Los Carpinteros

Aug 18 – Sep 13, 2003


Galeria Fortes Vilaça

Galeria Fortes Vilaça is pleased to present an exhibition of drawings by the Cuban duo Los Carpinteros. Dagoberto Sanchez and Marco Valdéz are showing nine new drawings that mix politics, architecture, and humor. Used as a space in which to develop ideas, for Los Carpinteros the drawing is more than just a step in the creative process. It is the key to their jigsaw puzzles of forms, materials, language, and symbols.

In these new drawings, groups of tiles and bricks in piles create new architectural and urbanistic forms. There are “skyscrapers” that mix references to existing buildings with imaginary spaces. Made from the raw materials of construction work, these buildings reinterpret functions, proposing other possible organizations for public spaces. In other works Los Carpinteros investigate fragments and details of interiors, they are closets and bookcases that appear ordered in a form analogous to that of the buildings.

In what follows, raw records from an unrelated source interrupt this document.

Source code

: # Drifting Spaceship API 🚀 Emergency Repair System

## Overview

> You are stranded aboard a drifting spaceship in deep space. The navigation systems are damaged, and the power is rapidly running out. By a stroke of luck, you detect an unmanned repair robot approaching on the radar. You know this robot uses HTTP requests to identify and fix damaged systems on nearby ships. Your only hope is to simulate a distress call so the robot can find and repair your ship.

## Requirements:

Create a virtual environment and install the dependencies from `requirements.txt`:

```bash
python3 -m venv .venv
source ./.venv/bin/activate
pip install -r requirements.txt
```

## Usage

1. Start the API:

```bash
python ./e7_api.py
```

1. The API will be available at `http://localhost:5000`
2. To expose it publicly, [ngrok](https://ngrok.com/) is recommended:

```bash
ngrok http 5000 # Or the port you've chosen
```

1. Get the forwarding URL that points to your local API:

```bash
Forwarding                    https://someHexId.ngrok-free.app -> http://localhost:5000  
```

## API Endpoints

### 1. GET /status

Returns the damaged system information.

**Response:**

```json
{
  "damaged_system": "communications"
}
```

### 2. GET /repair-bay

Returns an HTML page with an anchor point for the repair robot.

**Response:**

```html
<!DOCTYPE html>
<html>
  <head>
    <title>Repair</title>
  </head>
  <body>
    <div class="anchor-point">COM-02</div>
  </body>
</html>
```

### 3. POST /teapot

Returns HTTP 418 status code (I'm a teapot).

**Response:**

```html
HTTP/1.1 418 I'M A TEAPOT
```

Many of Los Carpinteros’ drawings later become sculptures or installations. The “skyscrapers” in this exhibition will be shown as sculptures in the next Mercosul Biennial. There is also a plan for a major installation, without a date for its creation, and there are other drawings not intended to become sculptures or installations. In these last works, Los Carpinteros develop a formal investigation into holes or empty spaces.

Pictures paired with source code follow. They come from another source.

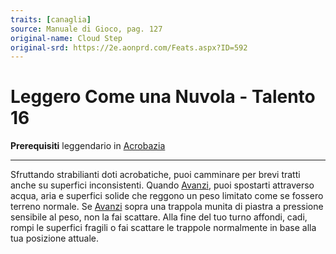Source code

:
 ```yaml
---
traits: [canaglia]
source: Manuale di Gioco, pag. 127
original-name: Cloud Step
original-srd: https://2e.aonprd.com/Feats.aspx?ID=592
---
```


# Leggero Come una Nuvola - Talento 16

**Prerequisiti** leggendario in [Acrobazia](/abilita/acrobazia)

---

Sfruttando strabilianti doti acrobatiche, puoi camminare per brevi tratti anche
su superfici inconsistenti. Quando [Avanzi](/azioni/base/avanzare), puoi
spostarti attraverso acqua, aria e superfici solide che reggono un peso limitato
come se fossero terreno normale. Se [Avanzi](/azioni/base/avanzare) sopra una
trappola munita di piastra a pressione sensibile al peso, non la fai scattare.
Alla fine del tuo turno affondi, cadi, rompi le superfici fragili o fai scattare
le trappole normalmente in base alla tua posizione attuale.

“The drawings function like letters, or as a way to present things that cannot be decribed with words. This traffic in images gives us a database for many future projects. There are also drawings that we aren’t thinking of turning into other works”

The everyday forms and images – many times heavy with symbolism – create a universe simultaneously familiar and fantastic, where these artists subvert notions of use, function, and scale. Their work gains political resonance when it takes urban space as its theme, but it also has psychological and social implications in its exploration of domestic interiors.

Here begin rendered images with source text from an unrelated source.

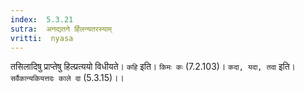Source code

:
 ```yaml
---
index:  5.3.21
sutra:  अनद्यतने र्हिलन्यतरस्याम्
vritti:  nyasa
---
```


तसिलादिषु प्राप्तेषु हिल्प्रत्ययो विधीयते। `कहि` इति। `किमः कः` (7.2.103)। `कदा, यदा, तदा` इति। `सर्वैकान्यकियत्तदः काले दा` (5.3.15)।।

Starting in 1991, Los Carpinteros worked as a trio. Alexandre Arrechea, the third Carpintero, decided to leave the group to devote himself to his work with video. Los Carpinteros have shown extensively in the U.S. and Europe. At this moment, they are completing the final details of a work to be shown in the next Mercosul Biennial. Past exhibition spaces include the Museum of Modern Art in New York and the Biennials of São Paulo, Havana, and Shangai.